Luise Fitzwalter on the change of culture at Granada

Apparently Charles Allen, when he gave this presentation to the board, said, “What you do,” and this is what they used to do on Granada’s… and this is hearsay, I heard this story ……“What you do is you squeeze the client, as it were, until the pips squeak. And if, when they start complaining that their slice of bread is three times smaller then you make it slightly larger again.” And basically yes, they took the model of Channel 4, and said, “We’ll buy in, it’s much cheaper.” What they didn’t realise was… or what they refused to recognise, although so many people told them, was that you’ve got this pool of talent in the north who were all then going to go south, which they did, until they came back again. And one of the things that Plowright and Ray did was set up this conference, this television from the Nations and Regions conference, which was responsible in the end for getting the BBC to bring a huge amount of its stuff back up to Salford, which is what they’d always hoped would happen. But basically the sheer nastiness of it all, that’s what I’m angry about. When Ray left, nobody – nobody, apart from people quite low down the food chain – came to say goodbye. We walked out with our BAFTAs under our arm and a sheaf of notes, not one of his executive colleagues came to say goodbye. You know, they’re just ashamed of themselves, and they couldn’t look him in the eye.

I then organised a sacked person’s party. We had 100 there from all over the world who flew in, and Ray met them… Ray made a speech and said, “Some of you are still employed, and we’ve taken a note of this.” Haha. But it was just so nasty, and people were settling old scores, and people were watching their backs… and the rot had set in as soon as Plowright was sacked – there was no reason to sack Plowright. Granada Television was doing very well, it was Granada board that wasn’t. And he stood up to Gerry and they faced it off… it’s all in Ray’s book. And it… but then from then on you could see that the visions, you know, and who was going to win and who wasn’t. Ray came in one day on a Sunday and he saw all these coats and things there. He realised that there was some big meeting going on and then he asked Dianne (Nelmes), and Dianne said, “You’d better talk to David Liddiment,” and then that was it. We were all sacked. And why?

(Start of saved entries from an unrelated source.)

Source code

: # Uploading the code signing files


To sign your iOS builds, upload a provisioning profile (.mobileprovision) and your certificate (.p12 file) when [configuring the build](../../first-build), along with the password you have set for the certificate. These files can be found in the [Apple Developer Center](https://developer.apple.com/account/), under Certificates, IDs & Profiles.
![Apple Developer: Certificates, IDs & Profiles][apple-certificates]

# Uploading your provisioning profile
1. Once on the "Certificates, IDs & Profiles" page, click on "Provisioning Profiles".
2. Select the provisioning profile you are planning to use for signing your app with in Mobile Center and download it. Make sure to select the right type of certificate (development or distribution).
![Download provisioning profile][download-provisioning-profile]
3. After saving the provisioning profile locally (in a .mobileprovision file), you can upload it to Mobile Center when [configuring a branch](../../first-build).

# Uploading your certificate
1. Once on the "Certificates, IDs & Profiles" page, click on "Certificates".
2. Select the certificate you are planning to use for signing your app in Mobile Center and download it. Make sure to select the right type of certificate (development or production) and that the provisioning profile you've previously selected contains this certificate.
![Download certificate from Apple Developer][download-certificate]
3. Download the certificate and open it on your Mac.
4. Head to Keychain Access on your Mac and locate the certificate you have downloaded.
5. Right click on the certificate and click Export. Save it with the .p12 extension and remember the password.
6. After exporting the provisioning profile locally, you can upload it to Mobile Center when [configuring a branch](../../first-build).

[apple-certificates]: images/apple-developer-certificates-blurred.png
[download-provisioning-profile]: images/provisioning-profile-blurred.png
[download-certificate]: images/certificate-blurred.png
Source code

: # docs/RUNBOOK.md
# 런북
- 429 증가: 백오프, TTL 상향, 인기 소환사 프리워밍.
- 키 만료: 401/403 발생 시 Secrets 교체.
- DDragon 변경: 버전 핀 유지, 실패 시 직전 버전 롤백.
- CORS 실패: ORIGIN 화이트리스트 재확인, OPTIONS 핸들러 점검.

… I mean, Forman, got very upset that Alistair had been sacked, because he had been such a good public servant. And he was also equally upset that Ray was sacked. And he persuaded Gerry and Charles – or maybe it was David Liddiment – to release some money so we could set up (a production company), which is what we did. But it was the sheer nastiness of it that still sticks in my throat. It was exactly counter to the original culture, which was very in your face, very much so, very tough – but respectful. And that went, and that was horrible. And I think it took them a long time to get it back.